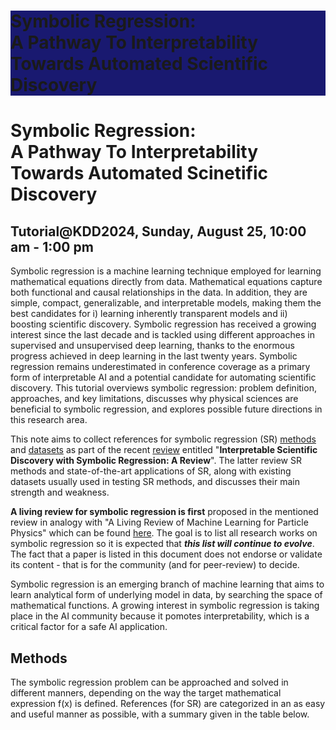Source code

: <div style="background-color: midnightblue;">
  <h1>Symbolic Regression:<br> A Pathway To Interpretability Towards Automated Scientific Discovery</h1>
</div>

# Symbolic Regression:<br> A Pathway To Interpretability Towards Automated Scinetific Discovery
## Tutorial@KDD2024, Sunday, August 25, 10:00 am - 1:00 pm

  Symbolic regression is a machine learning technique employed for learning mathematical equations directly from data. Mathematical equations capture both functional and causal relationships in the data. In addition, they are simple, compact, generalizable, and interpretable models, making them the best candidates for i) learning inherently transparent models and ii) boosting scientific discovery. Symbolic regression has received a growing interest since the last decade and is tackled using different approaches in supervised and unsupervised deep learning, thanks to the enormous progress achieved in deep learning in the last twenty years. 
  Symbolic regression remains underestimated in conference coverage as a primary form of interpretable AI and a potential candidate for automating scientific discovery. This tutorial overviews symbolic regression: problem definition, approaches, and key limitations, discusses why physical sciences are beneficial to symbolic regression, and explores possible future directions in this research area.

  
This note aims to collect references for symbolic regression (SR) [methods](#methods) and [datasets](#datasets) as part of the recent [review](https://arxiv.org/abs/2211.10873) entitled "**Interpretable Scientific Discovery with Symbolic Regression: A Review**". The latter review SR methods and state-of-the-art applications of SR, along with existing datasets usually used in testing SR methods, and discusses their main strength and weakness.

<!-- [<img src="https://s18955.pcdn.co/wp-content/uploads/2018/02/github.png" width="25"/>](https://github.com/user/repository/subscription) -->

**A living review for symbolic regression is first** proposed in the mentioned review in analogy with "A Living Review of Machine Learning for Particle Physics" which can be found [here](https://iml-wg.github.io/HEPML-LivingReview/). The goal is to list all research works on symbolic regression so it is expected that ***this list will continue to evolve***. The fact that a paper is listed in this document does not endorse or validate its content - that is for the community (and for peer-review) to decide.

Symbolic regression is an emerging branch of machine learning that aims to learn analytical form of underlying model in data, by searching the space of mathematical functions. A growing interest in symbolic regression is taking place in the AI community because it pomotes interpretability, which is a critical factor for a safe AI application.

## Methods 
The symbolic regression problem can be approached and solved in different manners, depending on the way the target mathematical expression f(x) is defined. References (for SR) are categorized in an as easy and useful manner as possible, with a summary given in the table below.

_About this task:_
Print every entry exactly; omit the pictures.

_Solution for this task:_
Source code

: <div style="background-color: midnightblue;">
  <h1>Symbolic Regression:<br> A Pathway To Interpretability Towards Automated Scientific Discovery</h1>
</div>

# Symbolic Regression:<br> A Pathway To Interpretability Towards Automated Scinetific Discovery
## Tutorial@KDD2024, Sunday, August 25, 10:00 am - 1:00 pm

  Symbolic regression is a machine learning technique employed for learning mathematical equations directly from data. Mathematical equations capture both functional and causal relationships in the data. In addition, they are simple, compact, generalizable, and interpretable models, making them the best candidates for i) learning inherently transparent models and ii) boosting scientific discovery. Symbolic regression has received a growing interest since the last decade and is tackled using different approaches in supervised and unsupervised deep learning, thanks to the enormous progress achieved in deep learning in the last twenty years. 
  Symbolic regression remains underestimated in conference coverage as a primary form of interpretable AI and a potential candidate for automating scientific discovery. This tutorial overviews symbolic regression: problem definition, approaches, and key limitations, discusses why physical sciences are beneficial to symbolic regression, and explores possible future directions in this research area.

  
This note aims to collect references for symbolic regression (SR) [methods](#methods) and [datasets](#datasets) as part of the recent [review](https://arxiv.org/abs/2211.10873) entitled "**Interpretable Scientific Discovery with Symbolic Regression: A Review**". The latter review SR methods and state-of-the-art applications of SR, along with existing datasets usually used in testing SR methods, and discusses their main strength and weakness.

<!-- [<img src="https://s18955.pcdn.co/wp-content/uploads/2018/02/github.png" width="25"/>](https://github.com/user/repository/subscription) -->

**A living review for symbolic regression is first** proposed in the mentioned review in analogy with "A Living Review of Machine Learning for Particle Physics" which can be found [here](https://iml-wg.github.io/HEPML-LivingReview/). The goal is to list all research works on symbolic regression so it is expected that ***this list will continue to evolve***. The fact that a paper is listed in this document does not endorse or validate its content - that is for the community (and for peer-review) to decide.

Symbolic regression is an emerging branch of machine learning that aims to learn analytical form of underlying model in data, by searching the space of mathematical functions. A growing interest in symbolic regression is taking place in the AI community because it pomotes interpretability, which is a critical factor for a safe AI application.

## Methods 
The symbolic regression problem can be approached and solved in different manners, depending on the way the target mathematical expression f(x) is defined. References (for SR) are categorized in an as easy and useful manner as possible, with a summary given in the table below.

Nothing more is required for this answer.